Como buen galán, recomienda las italianas y las españolas por su fogosidad, pero sobre el placer de la carne dice que no hay como la mujer peruana, que aunque es muy jodida, es la más fiel y querendona.

“He conocido el amor y el placer. Estuve a punto de casarme, tenía todo comprado. Es más, todo lo que está aquí era para mi matrimonio, pero ella cometió el desliz de preguntarme cuánto ganaba y, lo que es peor, tuvo el craso error de exigirme que una vez casados pusiera fin a la parranda. Se acabó nuestro noviazgo. Le volví a hablar el día que se casó y me regaló el boutonniere que su esposo llevaba en la solapa. Me dijo que simbólicamente ese día también se casaba conmigo”, escarba en la memoria, suspira y pide otra copita de escocés.

A manera de consejo para aquellos que tuvieron matrimonios que duraron lo que duran dos peces de hielo en un whisky on the rocks, suelta su teoría sobre el amor. Según Solari, sí existe, pero si le mientes se quiebra la belleza, entonces se jode todo. Conjetura, con la solemnidad de un masón mestizo, que en la vida no se puede ir engañando, que el amor dura toda la vida si no se miente y que el respeto es irrenunciable.

“Si uno ama, tiene que amar y dejarse de cojudeces. El amor no es pasión y sexo solamente.

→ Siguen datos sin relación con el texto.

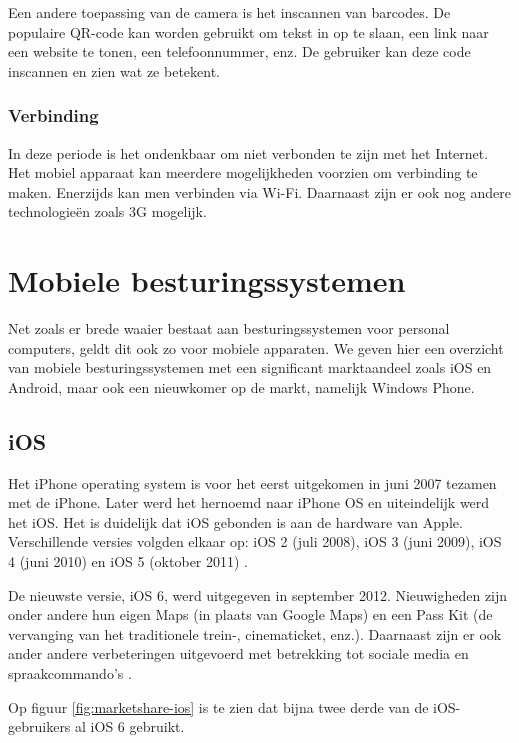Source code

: Een andere toepassing van de camera is het inscannen van barcodes. De populaire QR-code kan worden gebruikt om tekst in op te slaan, een link naar een website te tonen, een telefoonnummer, enz. De gebruiker kan deze code inscannen en zien wat ze betekent.

\subsubsection{Verbinding}
In deze periode is het ondenkbaar om niet verbonden te zijn met het Internet. Het mobiel apparaat kan meerdere mogelijkheden voorzien om verbinding te maken. Enerzijds kan men verbinden via Wi-Fi. Daarnaast zijn er ook nog andere technologieën zoals 3G mogelijk.


\section{Mobiele besturingssystemen}
\label{sec:mobiele-besturingssystemen}
Net zoals er brede waaier bestaat aan besturingssystemen voor personal computers, geldt dit ook zo voor mobiele apparaten. We geven hier een overzicht van mobiele besturingssystemen met een significant marktaandeel \cite{David2011, Hales2012} zoals iOS en Android, maar ook een nieuwkomer op de markt, namelijk Windows Phone.

\subsection{iOS}
Het iPhone operating system is voor het eerst uitgekomen in juni 2007 tezamen met de iPhone. Later werd het hernoemd naar iPhone OS en uiteindelijk werd het iOS. Het is duidelijk dat iOS gebonden is aan de hardware van Apple. Verschillende versies volgden elkaar op: iOS 2 (juli 2008), iOS 3 (juni 2009), iOS 4 (juni 2010) en iOS 5 (oktober 2011) \cite{Deitel2012, PhilDutson2012}. 

De nieuwste versie, iOS 6, werd uitgegeven in september 2012. Nieuwigheden zijn onder andere hun eigen Maps (in plaats van Google Maps) en een Pass Kit (de vervanging van het traditionele trein-, cinematicket, enz.). Daarnaast zijn er ook ander andere verbeteringen uitgevoerd met betrekking tot sociale media en spraakcommando's \cite{Deitel2012}.

Op figuur \ref{fig:marketshare-ios} is te zien dat bijna twee derde van de iOS-gebruikers al iOS 6 gebruikt.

Tiene que haber respeto por fuera y por dentro de la casa. Yo conocí por ejemplo una relación tormentosa entre Doris Gibson y Sérvulo Gutiérrez. El pintor no sólo la retrataba en sus cuadros, sino que la arrastraba de los pelos por la Plaza San Martín. Y eso no es amor, ni aquí ni en la china. No sé por qué duraron tanto”, sentencia y me dice que ya habló bastante, que está soltando mucho, que otra vez será.


Antes de irme Solari tiene que escabullirse de esa burbuja romántica y recobrar su dignidad de macho alfa. Entonces, como una manera de engordar su orgullo bien ganado, me pide que recite la décima que el maestro Augusto Polo Campos le compuso en los setenta. Luego me recuerda que tuvo el primer auto fantástico de Lima (un Mazda con sensor de voz), que almorzaba con Tomás Marsano, que jugaba ocho locos con Felipe Graña y que Juan Velazco Alvarado lo quiso matar cuando le criticó su estrepitosa reforma agraria.

Él es Pedro Solari, y aunque dice que jamás pagaría por publicidad como sí lo hizo un colega para hacerse conocido con su programa en la tele, sostiene que ha entendido que a veces el boca a boca no basta y que esta entrevista ayudará un poco a que las nuevas generaciones lo conozcan. Ah, y eso sí, me pide que revise bien mis cosas, porque si olvido algo… lo que se queda en su casa, se requisa.